“The annual saving in fiscal resources that this move entails is short-lived. By postponing current expenses to the future, states risk accumulation of unfunded pension liabilities in the coming years,” the RBI said on OPS in its latest report on state finances.
Several opposition-ruled states, including Himachal Pradesh, Jharkhand, Punjab, Chhattisgarh and Rajasthan have announced a return to the defined benefit scheme, promising retired government employees 50% of the last pay drawn as the monthly pension. The move signals a reversal in the shift to the National Pension System, implemented by the Manmohan Singh government in 2004, where government employees contribute 10% of salary with a matching contribution from employer. Several economists, including Singh’s key aide Montek Singh Ahluwalia, have criticised the move by the states.
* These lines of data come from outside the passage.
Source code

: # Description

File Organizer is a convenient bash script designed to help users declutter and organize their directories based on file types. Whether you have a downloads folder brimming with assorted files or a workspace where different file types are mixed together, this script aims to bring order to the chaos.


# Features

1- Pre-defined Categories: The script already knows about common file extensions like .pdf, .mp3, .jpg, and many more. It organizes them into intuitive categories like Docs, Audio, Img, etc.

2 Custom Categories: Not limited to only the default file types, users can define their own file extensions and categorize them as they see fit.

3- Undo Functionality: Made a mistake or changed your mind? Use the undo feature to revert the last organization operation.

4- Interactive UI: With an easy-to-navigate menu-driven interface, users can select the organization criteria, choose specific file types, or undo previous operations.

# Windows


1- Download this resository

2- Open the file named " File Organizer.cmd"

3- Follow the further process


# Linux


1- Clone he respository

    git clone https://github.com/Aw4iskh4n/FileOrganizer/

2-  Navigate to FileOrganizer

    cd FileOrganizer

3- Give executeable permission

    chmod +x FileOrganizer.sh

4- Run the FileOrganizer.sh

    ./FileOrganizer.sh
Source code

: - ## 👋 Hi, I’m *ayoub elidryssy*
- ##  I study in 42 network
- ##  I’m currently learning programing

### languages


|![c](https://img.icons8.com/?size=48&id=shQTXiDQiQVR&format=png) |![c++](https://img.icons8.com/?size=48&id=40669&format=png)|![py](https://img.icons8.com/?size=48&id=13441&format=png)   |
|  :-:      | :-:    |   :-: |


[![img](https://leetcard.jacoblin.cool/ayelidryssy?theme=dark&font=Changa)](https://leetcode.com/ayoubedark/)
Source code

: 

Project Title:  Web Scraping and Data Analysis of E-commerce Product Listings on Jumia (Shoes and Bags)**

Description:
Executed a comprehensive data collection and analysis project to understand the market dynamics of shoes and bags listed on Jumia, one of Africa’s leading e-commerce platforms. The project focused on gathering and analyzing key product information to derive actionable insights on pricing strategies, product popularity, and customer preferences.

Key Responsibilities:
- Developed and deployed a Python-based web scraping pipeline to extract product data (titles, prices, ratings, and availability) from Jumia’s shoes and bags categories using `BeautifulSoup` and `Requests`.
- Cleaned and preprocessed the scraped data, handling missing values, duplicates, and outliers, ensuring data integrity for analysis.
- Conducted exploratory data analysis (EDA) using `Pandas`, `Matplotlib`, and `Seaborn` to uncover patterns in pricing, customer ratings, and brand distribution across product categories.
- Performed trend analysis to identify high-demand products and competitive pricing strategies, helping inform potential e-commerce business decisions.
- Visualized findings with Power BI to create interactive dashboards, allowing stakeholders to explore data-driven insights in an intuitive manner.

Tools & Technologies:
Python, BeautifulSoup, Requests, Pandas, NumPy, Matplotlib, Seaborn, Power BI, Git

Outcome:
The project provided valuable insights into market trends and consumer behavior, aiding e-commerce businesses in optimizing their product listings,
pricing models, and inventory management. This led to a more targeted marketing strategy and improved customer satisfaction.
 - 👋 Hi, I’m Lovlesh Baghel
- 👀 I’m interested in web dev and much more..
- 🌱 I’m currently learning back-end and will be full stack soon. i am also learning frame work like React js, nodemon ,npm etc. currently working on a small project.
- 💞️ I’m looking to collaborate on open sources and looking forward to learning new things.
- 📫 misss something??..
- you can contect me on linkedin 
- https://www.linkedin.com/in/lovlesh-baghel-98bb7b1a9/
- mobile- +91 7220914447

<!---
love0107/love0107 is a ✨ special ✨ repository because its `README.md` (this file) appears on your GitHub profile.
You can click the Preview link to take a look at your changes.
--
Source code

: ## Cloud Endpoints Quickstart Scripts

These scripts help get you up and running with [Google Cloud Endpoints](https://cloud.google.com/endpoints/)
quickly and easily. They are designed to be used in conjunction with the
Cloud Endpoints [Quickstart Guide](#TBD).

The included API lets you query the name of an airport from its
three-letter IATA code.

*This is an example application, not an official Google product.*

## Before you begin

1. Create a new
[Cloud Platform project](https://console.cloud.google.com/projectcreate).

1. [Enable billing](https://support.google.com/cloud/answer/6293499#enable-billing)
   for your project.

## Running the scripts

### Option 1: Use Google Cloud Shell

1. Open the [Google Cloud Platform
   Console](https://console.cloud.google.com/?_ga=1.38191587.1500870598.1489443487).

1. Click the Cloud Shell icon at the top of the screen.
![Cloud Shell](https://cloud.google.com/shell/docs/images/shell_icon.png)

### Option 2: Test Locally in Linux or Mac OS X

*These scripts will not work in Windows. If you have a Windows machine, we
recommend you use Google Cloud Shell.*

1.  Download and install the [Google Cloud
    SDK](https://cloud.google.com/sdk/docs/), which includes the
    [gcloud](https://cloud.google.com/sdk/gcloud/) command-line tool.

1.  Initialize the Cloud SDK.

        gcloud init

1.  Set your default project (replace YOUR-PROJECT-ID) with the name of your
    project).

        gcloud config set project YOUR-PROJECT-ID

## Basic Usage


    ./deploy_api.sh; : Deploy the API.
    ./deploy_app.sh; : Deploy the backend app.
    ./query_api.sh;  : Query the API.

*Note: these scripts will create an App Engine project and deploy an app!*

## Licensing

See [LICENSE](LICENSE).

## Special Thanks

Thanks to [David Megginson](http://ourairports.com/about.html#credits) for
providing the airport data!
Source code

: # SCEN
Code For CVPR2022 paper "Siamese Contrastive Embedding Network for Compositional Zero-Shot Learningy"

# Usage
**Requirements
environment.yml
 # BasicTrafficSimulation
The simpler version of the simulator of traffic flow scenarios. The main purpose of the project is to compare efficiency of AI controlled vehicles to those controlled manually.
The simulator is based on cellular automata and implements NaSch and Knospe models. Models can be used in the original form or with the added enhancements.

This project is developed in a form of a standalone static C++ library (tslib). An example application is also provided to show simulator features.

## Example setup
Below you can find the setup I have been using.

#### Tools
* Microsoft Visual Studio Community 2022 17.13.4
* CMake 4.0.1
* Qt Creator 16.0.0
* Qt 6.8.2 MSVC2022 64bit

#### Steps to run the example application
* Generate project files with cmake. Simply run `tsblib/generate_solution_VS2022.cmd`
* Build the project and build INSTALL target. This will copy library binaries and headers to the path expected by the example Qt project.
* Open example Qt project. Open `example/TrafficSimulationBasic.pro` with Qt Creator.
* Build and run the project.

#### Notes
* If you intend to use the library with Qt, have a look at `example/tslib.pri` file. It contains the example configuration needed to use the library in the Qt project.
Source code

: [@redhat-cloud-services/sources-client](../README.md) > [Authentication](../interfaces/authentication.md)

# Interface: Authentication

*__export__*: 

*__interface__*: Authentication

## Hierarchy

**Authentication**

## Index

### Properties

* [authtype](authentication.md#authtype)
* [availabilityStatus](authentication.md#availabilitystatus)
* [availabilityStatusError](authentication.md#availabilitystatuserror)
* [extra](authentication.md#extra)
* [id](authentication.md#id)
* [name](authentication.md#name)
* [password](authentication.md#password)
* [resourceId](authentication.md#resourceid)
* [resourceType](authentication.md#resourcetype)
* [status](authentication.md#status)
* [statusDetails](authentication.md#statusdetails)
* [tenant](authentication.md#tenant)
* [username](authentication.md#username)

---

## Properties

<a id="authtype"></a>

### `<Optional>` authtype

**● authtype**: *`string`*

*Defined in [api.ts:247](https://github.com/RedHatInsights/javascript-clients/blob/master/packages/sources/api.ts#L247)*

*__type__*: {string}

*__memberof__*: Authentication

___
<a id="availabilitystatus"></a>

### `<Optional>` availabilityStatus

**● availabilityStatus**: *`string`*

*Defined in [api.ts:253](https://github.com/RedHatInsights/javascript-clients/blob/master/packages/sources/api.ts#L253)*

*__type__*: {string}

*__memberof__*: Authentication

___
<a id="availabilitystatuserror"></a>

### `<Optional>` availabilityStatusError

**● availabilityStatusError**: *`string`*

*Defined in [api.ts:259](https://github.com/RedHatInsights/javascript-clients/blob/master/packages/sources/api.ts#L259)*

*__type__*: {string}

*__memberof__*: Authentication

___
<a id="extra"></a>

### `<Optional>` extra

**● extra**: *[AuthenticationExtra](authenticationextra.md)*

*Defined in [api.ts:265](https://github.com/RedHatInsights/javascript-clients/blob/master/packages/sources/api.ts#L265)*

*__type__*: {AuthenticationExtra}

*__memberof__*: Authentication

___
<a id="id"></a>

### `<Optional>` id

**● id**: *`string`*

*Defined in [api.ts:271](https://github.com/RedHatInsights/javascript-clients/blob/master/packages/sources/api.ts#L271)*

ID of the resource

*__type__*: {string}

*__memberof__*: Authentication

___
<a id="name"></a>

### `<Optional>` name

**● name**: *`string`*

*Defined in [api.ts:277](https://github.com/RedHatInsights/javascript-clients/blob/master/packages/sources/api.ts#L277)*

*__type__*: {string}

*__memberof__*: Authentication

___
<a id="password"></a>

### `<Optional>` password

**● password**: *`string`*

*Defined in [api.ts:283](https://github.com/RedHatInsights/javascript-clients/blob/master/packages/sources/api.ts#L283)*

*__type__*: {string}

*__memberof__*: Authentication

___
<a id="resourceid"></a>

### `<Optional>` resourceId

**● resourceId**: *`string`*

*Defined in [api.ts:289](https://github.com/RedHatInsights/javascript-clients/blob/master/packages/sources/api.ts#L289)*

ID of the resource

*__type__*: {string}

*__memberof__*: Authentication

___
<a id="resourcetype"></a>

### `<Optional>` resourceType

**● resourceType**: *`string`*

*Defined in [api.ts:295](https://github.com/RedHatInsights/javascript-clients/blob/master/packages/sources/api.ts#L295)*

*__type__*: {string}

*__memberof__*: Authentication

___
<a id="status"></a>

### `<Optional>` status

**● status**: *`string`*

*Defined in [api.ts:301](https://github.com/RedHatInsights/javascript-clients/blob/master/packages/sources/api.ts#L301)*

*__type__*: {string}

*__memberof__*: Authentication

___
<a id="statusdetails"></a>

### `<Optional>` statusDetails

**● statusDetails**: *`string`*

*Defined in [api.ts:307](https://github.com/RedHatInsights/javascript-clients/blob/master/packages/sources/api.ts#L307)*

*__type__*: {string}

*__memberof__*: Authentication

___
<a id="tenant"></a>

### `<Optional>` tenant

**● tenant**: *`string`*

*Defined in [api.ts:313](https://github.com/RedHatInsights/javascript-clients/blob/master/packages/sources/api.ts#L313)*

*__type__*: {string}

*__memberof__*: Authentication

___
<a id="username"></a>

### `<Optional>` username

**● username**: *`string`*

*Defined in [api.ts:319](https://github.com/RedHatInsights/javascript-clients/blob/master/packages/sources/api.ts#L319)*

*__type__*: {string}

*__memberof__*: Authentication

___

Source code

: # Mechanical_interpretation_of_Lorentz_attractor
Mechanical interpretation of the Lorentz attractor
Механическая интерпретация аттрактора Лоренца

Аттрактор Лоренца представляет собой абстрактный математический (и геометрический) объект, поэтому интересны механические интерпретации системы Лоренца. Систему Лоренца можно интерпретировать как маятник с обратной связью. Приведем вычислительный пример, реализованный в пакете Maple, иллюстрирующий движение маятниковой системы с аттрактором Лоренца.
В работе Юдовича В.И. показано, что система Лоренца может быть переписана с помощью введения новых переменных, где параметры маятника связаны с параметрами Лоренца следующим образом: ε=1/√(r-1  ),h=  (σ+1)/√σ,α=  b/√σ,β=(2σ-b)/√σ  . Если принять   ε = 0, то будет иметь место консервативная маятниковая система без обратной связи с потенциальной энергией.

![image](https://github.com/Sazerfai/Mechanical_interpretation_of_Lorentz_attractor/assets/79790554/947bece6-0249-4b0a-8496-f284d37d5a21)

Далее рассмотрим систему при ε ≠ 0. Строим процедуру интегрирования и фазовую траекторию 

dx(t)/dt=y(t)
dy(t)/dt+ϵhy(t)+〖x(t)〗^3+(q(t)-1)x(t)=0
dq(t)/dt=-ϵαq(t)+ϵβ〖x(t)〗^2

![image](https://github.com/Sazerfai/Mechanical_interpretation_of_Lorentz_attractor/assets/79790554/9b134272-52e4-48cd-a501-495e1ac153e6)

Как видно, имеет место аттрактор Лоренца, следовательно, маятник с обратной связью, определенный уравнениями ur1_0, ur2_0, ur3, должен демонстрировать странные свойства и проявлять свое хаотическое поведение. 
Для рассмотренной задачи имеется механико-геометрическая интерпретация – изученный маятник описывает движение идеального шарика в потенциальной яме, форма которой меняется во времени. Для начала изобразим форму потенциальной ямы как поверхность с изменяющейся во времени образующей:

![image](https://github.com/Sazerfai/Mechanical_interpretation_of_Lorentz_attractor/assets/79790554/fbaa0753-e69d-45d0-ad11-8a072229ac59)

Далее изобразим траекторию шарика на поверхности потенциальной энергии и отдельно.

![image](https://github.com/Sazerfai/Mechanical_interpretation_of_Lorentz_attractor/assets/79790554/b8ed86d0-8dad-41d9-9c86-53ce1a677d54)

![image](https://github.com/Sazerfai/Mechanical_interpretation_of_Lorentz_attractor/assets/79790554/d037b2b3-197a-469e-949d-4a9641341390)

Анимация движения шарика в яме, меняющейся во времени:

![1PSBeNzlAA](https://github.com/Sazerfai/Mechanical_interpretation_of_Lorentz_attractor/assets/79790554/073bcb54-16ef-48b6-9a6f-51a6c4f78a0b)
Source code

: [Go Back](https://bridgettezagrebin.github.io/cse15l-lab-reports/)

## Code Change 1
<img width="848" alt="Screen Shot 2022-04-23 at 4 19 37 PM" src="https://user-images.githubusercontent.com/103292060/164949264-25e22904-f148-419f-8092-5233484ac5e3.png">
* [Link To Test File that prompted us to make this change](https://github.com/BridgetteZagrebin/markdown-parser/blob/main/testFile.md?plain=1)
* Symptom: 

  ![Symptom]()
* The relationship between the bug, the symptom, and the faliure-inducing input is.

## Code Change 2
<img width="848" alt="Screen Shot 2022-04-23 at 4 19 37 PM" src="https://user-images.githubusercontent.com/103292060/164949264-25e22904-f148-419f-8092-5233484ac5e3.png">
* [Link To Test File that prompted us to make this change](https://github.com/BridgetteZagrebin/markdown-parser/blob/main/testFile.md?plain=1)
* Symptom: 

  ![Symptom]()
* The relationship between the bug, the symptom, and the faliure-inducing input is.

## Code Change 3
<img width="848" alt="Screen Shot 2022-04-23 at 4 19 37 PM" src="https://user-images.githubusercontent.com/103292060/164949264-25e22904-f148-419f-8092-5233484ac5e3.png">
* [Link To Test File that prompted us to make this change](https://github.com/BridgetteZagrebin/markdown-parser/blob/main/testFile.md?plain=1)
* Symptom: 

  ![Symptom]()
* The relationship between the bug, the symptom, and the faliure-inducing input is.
In several cases, the pension outgo is already high (see graphic).
In the report, the RBI has noted that improvement in the fiscal situation across states as well as a recognition of the off-budget borrowings, something that the Union finance ministry had taken up with the state governments.
The RBI has suggested states should focus on higher capital expenditure, arguing that it benefits the state GDP for at least two years. It went on to suggest setting up of capex buffer funds, where money is set aside during “good times” when revenue flows are strong so that spending is not impacted during periods of economic slowdown.